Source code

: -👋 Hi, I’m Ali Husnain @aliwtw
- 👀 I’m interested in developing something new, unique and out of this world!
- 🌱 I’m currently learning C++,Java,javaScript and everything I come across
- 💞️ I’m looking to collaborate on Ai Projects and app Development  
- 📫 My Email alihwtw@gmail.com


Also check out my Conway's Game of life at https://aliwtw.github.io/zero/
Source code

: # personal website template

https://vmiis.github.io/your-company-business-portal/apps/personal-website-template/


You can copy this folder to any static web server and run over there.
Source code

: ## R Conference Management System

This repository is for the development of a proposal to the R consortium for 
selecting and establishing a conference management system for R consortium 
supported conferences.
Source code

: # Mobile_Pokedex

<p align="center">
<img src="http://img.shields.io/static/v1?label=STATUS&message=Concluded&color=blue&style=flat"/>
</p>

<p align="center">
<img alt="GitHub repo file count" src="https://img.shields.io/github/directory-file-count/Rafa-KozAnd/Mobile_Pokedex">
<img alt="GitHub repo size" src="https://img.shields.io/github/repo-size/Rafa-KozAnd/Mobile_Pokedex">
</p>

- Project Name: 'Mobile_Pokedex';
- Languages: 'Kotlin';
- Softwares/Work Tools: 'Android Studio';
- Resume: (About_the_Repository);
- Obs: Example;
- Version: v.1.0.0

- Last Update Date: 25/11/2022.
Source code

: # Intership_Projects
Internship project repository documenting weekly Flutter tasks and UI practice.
************
Exercise prompt:
Pull out each record as written and restate it exactly.

Solution below:
Source code

: -👋 Hi, I’m Ali Husnain @aliwtw
- 👀 I’m interested in developing something new, unique and out of this world!
- 🌱 I’m currently learning C++,Java,javaScript and everything I come across
- 💞️ I’m looking to collaborate on Ai Projects and app Development  
- 📫 My Email alihwtw@gmail.com


Also check out my Conway's Game of life at https://aliwtw.github.io/zero/
Source code

: # personal website template

https://vmiis.github.io/your-company-business-portal/apps/personal-website-template/


You can copy this folder to any static web server and run over there.
Source code

: ## R Conference Management System

This repository is for the development of a proposal to the R consortium for 
selecting and establishing a conference management system for R consortium 
supported conferences.
Source code

: # Mobile_Pokedex

<p align="center">
<img src="http://img.shields.io/static/v1?label=STATUS&message=Concluded&color=blue&style=flat"/>
</p>

<p align="center">
<img alt="GitHub repo file count" src="https://img.shields.io/github/directory-file-count/Rafa-KozAnd/Mobile_Pokedex">
<img alt="GitHub repo size" src="https://img.shields.io/github/repo-size/Rafa-KozAnd/Mobile_Pokedex">
</p>

- Project Name: 'Mobile_Pokedex';
- Languages: 'Kotlin';
- Softwares/Work Tools: 'Android Studio';
- Resume: (About_the_Repository);
- Obs: Example;
- Version: v.1.0.0

- Last Update Date: 25/11/2022.
Source code

: # Intership_Projects
Internship project repository documenting weekly Flutter tasks and UI practice.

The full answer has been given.